ABOUT THIS TASK:
Select every line below containing the word "mshta".

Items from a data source
* * * * * * * * *
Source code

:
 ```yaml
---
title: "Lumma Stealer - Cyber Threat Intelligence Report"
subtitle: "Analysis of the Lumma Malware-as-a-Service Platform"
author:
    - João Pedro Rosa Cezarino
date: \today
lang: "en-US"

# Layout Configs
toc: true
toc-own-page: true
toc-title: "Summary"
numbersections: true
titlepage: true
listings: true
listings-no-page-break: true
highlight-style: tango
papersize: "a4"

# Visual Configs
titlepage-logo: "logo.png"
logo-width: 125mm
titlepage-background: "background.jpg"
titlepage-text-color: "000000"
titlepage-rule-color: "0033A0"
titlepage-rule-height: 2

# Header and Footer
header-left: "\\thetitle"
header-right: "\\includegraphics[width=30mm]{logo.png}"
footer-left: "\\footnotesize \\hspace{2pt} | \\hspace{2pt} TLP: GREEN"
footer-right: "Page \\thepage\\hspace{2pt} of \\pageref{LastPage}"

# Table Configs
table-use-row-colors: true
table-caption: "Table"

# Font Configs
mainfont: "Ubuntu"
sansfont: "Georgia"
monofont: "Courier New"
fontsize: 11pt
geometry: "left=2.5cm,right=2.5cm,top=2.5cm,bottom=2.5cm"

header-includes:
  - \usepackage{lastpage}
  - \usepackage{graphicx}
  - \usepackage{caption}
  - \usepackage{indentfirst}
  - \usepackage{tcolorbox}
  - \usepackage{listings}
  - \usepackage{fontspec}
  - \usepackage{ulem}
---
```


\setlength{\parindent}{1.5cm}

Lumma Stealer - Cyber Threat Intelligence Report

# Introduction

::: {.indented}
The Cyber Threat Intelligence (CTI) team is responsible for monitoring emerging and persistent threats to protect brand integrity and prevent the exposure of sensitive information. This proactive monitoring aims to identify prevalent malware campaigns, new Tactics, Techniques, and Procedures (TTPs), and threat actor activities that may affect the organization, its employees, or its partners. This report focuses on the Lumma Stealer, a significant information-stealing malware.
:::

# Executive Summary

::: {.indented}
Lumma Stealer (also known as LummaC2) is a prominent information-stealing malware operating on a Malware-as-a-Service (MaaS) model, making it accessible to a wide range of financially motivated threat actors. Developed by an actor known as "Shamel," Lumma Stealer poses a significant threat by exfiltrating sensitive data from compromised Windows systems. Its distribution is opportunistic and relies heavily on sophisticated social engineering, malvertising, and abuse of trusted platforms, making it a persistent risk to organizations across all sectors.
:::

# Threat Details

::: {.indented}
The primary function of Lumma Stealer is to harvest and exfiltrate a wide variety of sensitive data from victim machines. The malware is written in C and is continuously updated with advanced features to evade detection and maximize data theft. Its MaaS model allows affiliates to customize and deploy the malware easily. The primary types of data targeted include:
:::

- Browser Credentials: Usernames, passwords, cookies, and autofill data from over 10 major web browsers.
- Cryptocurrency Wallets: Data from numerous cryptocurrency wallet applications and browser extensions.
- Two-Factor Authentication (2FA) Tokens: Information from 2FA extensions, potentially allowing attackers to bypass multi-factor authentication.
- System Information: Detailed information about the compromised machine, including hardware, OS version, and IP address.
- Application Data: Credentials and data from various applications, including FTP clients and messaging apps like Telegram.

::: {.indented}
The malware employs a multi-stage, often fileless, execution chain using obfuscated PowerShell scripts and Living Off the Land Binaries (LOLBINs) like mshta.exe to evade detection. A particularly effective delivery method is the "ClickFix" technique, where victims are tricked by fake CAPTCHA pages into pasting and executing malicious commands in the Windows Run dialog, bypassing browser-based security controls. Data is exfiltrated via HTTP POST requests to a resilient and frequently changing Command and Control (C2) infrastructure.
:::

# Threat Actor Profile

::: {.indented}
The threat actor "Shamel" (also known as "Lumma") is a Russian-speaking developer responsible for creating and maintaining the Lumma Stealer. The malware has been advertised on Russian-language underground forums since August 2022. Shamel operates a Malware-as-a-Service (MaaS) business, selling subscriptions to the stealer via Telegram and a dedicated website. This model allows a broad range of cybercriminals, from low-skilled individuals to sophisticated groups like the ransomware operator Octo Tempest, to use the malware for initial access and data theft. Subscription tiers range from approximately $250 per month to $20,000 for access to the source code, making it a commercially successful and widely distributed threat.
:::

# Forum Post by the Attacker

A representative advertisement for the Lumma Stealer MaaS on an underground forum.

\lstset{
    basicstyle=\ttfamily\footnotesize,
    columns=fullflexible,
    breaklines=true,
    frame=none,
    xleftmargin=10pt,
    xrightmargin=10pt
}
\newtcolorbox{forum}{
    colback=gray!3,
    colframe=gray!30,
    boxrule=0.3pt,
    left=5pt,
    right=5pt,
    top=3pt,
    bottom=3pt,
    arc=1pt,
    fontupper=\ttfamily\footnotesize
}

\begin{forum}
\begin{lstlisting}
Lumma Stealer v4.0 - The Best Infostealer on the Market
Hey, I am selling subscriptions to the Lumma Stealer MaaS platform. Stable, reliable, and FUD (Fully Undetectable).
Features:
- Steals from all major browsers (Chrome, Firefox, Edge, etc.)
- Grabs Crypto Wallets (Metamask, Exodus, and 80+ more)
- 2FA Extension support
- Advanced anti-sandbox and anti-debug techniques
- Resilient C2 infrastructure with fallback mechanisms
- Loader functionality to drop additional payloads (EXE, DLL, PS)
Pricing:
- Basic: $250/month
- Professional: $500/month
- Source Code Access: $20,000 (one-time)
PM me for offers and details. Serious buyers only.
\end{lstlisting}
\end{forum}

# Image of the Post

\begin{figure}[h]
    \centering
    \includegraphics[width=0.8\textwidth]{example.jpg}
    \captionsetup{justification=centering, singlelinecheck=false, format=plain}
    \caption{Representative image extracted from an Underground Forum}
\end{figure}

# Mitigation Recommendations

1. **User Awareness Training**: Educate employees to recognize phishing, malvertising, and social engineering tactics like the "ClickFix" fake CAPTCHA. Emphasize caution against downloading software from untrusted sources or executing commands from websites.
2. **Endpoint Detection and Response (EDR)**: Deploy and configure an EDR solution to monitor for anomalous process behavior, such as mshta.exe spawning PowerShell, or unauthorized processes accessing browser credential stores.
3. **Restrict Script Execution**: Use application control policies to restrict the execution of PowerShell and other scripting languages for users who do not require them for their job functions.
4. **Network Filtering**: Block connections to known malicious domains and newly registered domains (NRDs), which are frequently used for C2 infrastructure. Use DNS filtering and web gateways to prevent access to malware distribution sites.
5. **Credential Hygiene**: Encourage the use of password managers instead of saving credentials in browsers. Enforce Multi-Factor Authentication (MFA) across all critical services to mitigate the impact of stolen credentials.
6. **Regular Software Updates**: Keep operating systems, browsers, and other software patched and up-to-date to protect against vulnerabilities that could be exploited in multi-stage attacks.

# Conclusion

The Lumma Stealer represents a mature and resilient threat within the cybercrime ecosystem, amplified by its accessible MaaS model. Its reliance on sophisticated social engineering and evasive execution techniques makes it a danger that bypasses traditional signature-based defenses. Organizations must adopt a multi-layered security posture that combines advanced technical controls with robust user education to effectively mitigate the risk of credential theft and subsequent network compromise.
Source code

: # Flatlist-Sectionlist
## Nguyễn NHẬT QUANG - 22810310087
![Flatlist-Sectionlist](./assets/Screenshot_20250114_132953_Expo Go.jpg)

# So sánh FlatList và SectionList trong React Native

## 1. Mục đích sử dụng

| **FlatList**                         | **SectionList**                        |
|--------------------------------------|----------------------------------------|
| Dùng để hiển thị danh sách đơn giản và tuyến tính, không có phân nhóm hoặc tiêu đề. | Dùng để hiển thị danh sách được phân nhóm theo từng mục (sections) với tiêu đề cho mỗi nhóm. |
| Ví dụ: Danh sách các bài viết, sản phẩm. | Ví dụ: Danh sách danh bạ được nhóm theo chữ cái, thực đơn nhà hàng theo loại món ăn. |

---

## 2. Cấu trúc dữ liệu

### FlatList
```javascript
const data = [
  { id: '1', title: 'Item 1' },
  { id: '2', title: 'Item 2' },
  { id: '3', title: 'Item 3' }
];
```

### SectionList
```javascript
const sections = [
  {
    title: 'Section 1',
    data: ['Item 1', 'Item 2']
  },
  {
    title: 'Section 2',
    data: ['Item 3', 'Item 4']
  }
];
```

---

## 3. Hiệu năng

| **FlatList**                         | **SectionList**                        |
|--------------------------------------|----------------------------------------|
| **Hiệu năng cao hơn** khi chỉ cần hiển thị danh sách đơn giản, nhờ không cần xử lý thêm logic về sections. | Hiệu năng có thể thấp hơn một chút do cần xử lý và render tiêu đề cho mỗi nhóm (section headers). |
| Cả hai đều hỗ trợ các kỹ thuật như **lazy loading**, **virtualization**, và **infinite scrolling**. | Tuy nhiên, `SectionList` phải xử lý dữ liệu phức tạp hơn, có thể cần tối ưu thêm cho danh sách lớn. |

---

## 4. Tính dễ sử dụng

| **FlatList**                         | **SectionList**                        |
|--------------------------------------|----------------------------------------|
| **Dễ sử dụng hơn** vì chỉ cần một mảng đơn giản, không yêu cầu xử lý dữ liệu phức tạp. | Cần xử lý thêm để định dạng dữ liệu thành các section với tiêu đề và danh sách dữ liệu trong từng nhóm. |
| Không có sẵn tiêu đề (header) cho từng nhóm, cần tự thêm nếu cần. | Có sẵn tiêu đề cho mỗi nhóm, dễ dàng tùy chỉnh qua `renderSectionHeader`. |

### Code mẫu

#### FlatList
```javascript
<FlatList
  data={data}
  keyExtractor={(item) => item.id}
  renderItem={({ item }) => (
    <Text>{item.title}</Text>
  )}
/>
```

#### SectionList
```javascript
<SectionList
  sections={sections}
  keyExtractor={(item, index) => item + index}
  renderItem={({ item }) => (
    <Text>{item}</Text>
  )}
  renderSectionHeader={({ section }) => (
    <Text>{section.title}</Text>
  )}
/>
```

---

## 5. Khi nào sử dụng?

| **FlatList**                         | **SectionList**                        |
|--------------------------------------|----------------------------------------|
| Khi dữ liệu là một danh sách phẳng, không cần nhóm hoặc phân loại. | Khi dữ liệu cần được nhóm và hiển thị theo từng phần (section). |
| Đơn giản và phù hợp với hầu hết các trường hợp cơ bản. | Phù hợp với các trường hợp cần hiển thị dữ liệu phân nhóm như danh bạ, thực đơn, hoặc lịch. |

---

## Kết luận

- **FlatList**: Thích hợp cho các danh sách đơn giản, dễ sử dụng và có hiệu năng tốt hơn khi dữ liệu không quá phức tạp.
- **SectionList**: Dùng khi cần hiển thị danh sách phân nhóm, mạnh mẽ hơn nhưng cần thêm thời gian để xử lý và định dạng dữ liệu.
* * * * * * * * *
RESULT OF THE TASK:
The malware employs a multi-stage, often fileless, execution chain using obfuscated PowerShell scripts and Living Off the Land Binaries (LOLBINs) like mshta.exe to evade detection. A particularly effective delivery method is the "ClickFix" technique, where victims are tricked by fake CAPTCHA pages into pasting and executing malicious commands in the Windows Run dialog, bypassing browser-based security controls. Data is exfiltrated via HTTP POST requests to a resilient and frequently changing Command and Control (C2) infrastructure.
2. **Endpoint Detection and Response (EDR)**: Deploy and configure an EDR solution to monitor for anomalous process behavior, such as mshta.exe spawning PowerShell, or unauthorized processes accessing browser credential stores.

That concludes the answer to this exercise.